What is this wealthy bit all about.?
As a kid I thought my family was wealthy. We lived finally after Dad retired near Philips at Exeter where the wealthy of the world sent their children. Our High School was next door to the campus and all of us intermingled.
A great many of the High School boys would buy Junker's and rebuild them with money they made from part time jobs. They had wheels and the wealthy did not. The girls at the school, be they the daughters of the king of some country dated the High School boys who had hot rods. The sons of the wealthy were not allowed to own cars.
This took a large number of the males out of the dating pool for a year or so. Then when the wealthy found out their daughters were involved with the son of a small business or son of a milk farmer-----they were whisked away to another big money school.
My problem was I was not Jewish, when the sons of the immigrants moved into town and their sons came sniffing around me, my parent would welcome them but their parents with numbers tattooed on their wrists looked at me like poison.
Outside of the differences in wealth, we never felt poor. If we kids wanted something we would work after school and all summer long. Few of us wanted to go to college, we all wanted a trade. We had seen how our parents and grandparents working for defense in WW2 had managed to buy their own homes and even afford a summer place on a lake.

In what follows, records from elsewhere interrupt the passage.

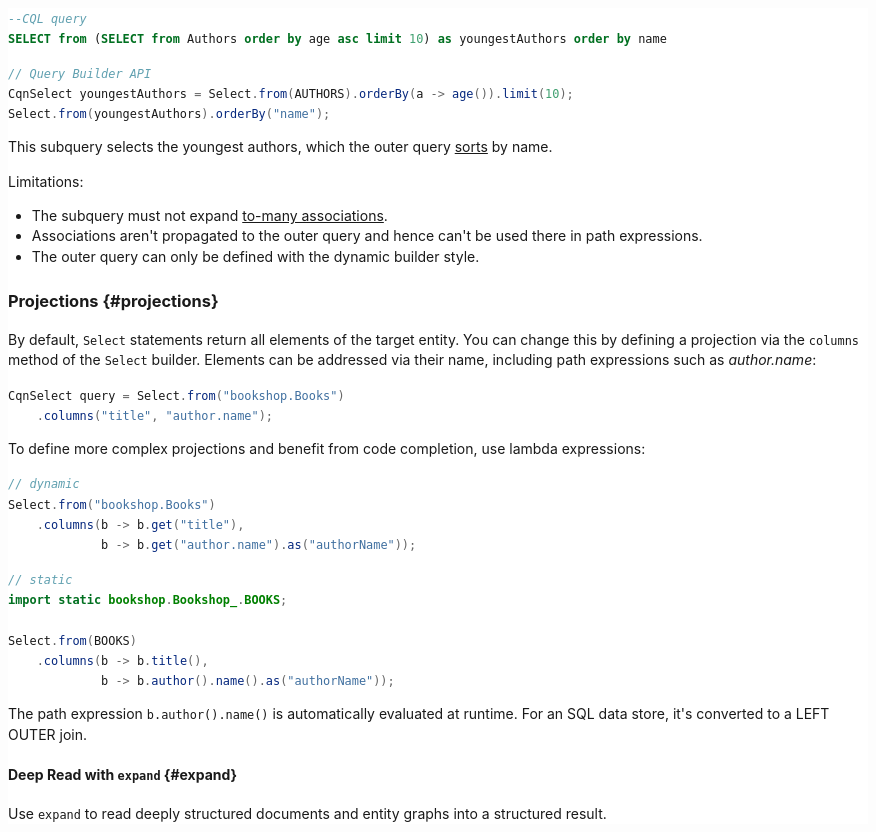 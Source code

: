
 ```sql
--CQL query
SELECT from (SELECT from Authors order by age asc limit 10) as youngestAuthors order by name
```

```java
// Query Builder API
CqnSelect youngestAuthors = Select.from(AUTHORS).orderBy(a -> age()).limit(10);
Select.from(youngestAuthors).orderBy("name");
```

This subquery selects the youngest authors, which the outer query [sorts](#ordering-and-pagination) by name.

Limitations:
* The subquery must not expand [to-many associations](../cds/cdl#to-many-associations).
* Associations aren't propagated to the outer query and hence can't be used there in path expressions.
* The outer query can only be defined with the dynamic builder style.


### Projections {#projections}

By default, `Select` statements return all elements of the target entity. You can change this by defining a projection
via the `columns` method of the `Select` builder. Elements can be addressed via their name, including path expressions such as _author.name_:

```java
CqnSelect query = Select.from("bookshop.Books")
    .columns("title", "author.name");
```

To define more complex projections and benefit from code completion, use lambda expressions:

```java
// dynamic
Select.from("bookshop.Books")
    .columns(b -> b.get("title"),
             b -> b.get("author.name").as("authorName"));
```

```java
// static
import static bookshop.Bookshop_.BOOKS;

Select.from(BOOKS)
    .columns(b -> b.title(),
             b -> b.author().name().as("authorName"));
```

The path expression `b.author().name()` is automatically evaluated at runtime. For an SQL data store, it's converted to a LEFT OUTER join.

#### Deep Read with `expand` {#expand}

Use `expand` to read deeply structured documents and entity graphs into a structured result.
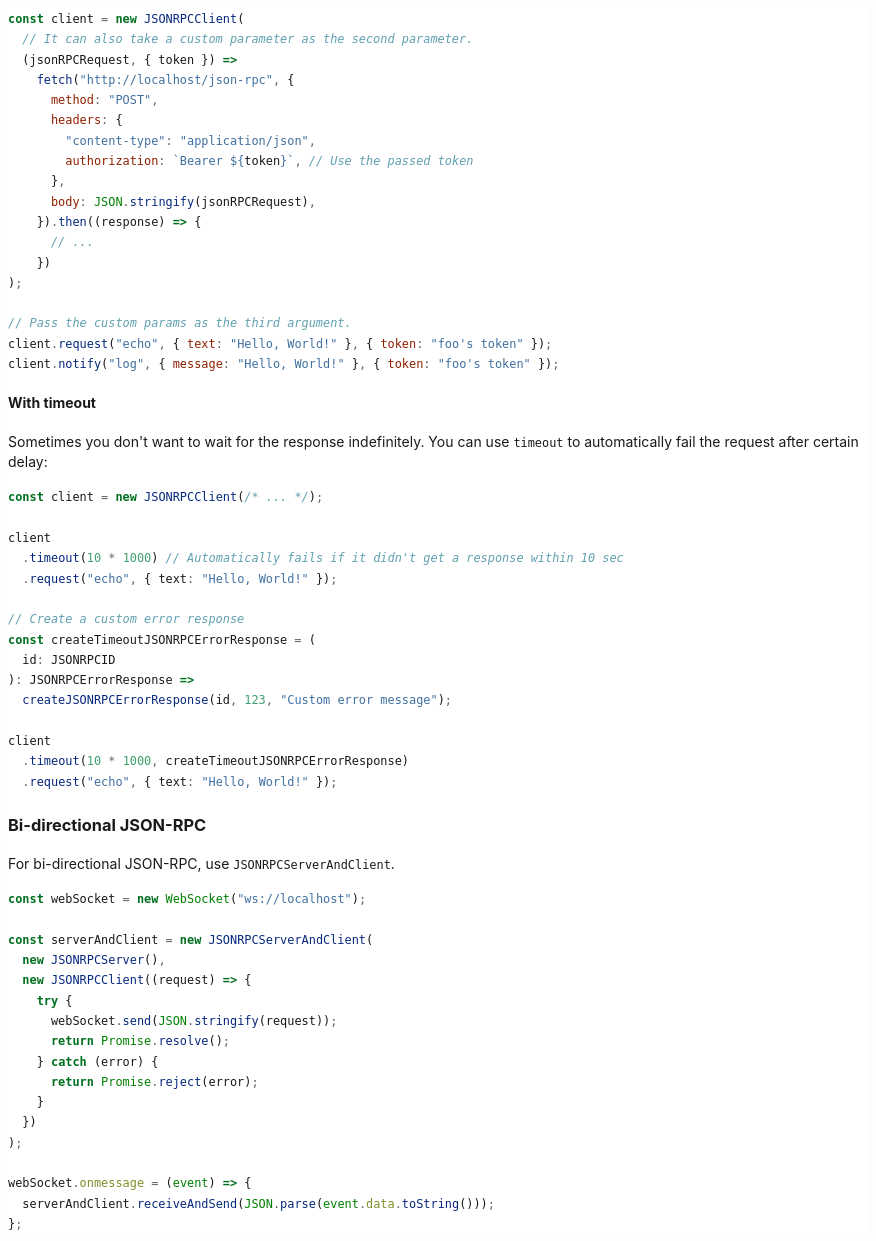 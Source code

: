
 ```javascript
const client = new JSONRPCClient(
  // It can also take a custom parameter as the second parameter.
  (jsonRPCRequest, { token }) =>
    fetch("http://localhost/json-rpc", {
      method: "POST",
      headers: {
        "content-type": "application/json",
        authorization: `Bearer ${token}`, // Use the passed token
      },
      body: JSON.stringify(jsonRPCRequest),
    }).then((response) => {
      // ...
    })
);

// Pass the custom params as the third argument.
client.request("echo", { text: "Hello, World!" }, { token: "foo's token" });
client.notify("log", { message: "Hello, World!" }, { token: "foo's token" });
```

#### With timeout

Sometimes you don't want to wait for the response indefinitely. You can use `timeout` to automatically fail the request after certain delay:

```typescript
const client = new JSONRPCClient(/* ... */);

client
  .timeout(10 * 1000) // Automatically fails if it didn't get a response within 10 sec
  .request("echo", { text: "Hello, World!" });

// Create a custom error response
const createTimeoutJSONRPCErrorResponse = (
  id: JSONRPCID
): JSONRPCErrorResponse =>
  createJSONRPCErrorResponse(id, 123, "Custom error message");

client
  .timeout(10 * 1000, createTimeoutJSONRPCErrorResponse)
  .request("echo", { text: "Hello, World!" });
```

### Bi-directional JSON-RPC

For bi-directional JSON-RPC, use `JSONRPCServerAndClient`.

```javascript
const webSocket = new WebSocket("ws://localhost");

const serverAndClient = new JSONRPCServerAndClient(
  new JSONRPCServer(),
  new JSONRPCClient((request) => {
    try {
      webSocket.send(JSON.stringify(request));
      return Promise.resolve();
    } catch (error) {
      return Promise.reject(error);
    }
  })
);

webSocket.onmessage = (event) => {
  serverAndClient.receiveAndSend(JSON.parse(event.data.toString()));
};
```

Wealth was what we accumulated by our own hands and we were proud of it. My Dad would laugh when an acquaintance would brag they had a child in college to study some cockamamie study, especially the liberal arts. He would complain about the price of pumping out the septic tank, darn $2.00 an hour while a educated person was getting $1.50 an hour.
Don't matter how much money one has, go broke and just go back to work to make more .
This was the Yankee Mantra, and still is, this is America and few are poor unless they think they are.------From rags to riches.